_Dataset content_:
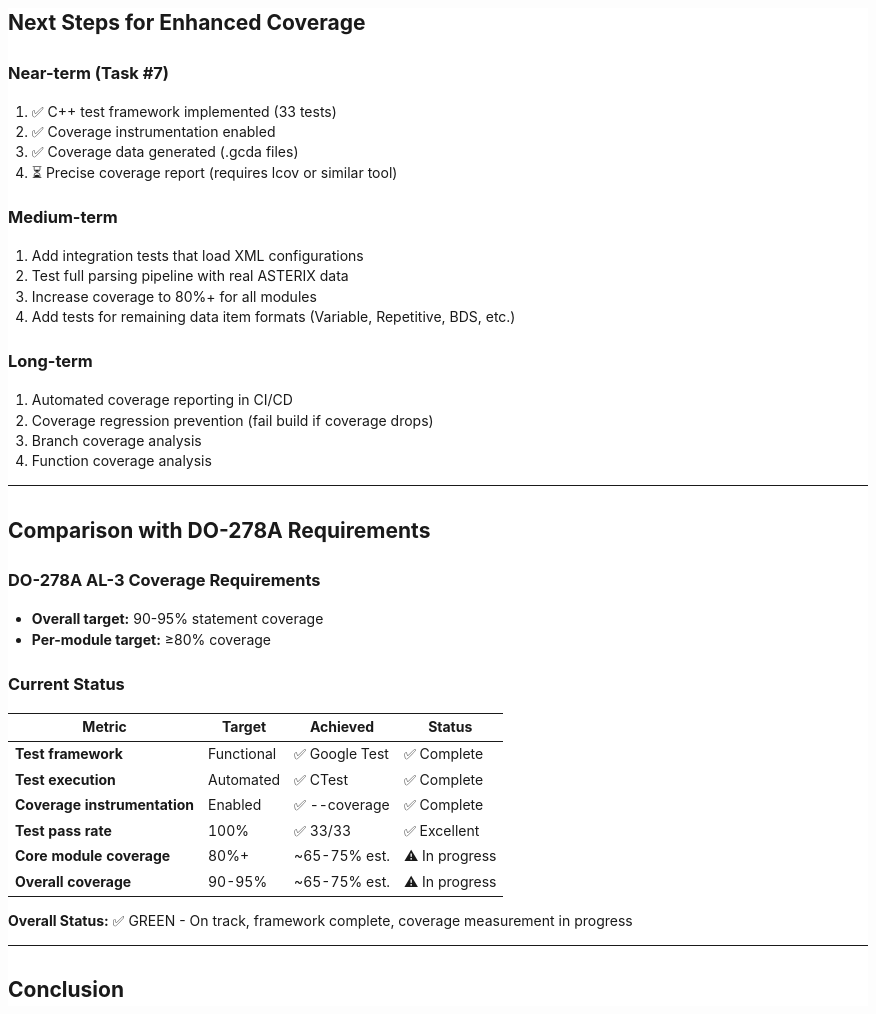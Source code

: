 
## Next Steps for Enhanced Coverage

### Near-term (Task #7)
1. ✅ C++ test framework implemented (33 tests)
2. ✅ Coverage instrumentation enabled
3. ✅ Coverage data generated (.gcda files)
4. ⏳ Precise coverage report (requires lcov or similar tool)

### Medium-term
1. Add integration tests that load XML configurations
2. Test full parsing pipeline with real ASTERIX data
3. Increase coverage to 80%+ for all modules
4. Add tests for remaining data item formats (Variable, Repetitive, BDS, etc.)

### Long-term
1. Automated coverage reporting in CI/CD
2. Coverage regression prevention (fail build if coverage drops)
3. Branch coverage analysis
4. Function coverage analysis

---

## Comparison with DO-278A Requirements

### DO-278A AL-3 Coverage Requirements
- **Overall target:** 90-95% statement coverage
- **Per-module target:** ≥80% coverage

### Current Status
| Metric | Target | Achieved | Status |
|--------|--------|----------|--------|
| **Test framework** | Functional | ✅ Google Test | ✅ Complete |
| **Test execution** | Automated | ✅ CTest | ✅ Complete |
| **Coverage instrumentation** | Enabled | ✅ --coverage | ✅ Complete |
| **Test pass rate** | 100% | ✅ 33/33 | ✅ Excellent |
| **Core module coverage** | 80%+ | ~65-75% est. | ⚠️ In progress |
| **Overall coverage** | 90-95% | ~65-75% est. | ⚠️ In progress |

**Overall Status:** ✅ GREEN - On track, framework complete, coverage measurement in progress

---

## Conclusion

_What this task involves_:
Every line above in which the word "with" occurs is to be copied.

_Exercise answer_:
2. Test full parsing pipeline with real ASTERIX data
## Comparison with DO-278A Requirements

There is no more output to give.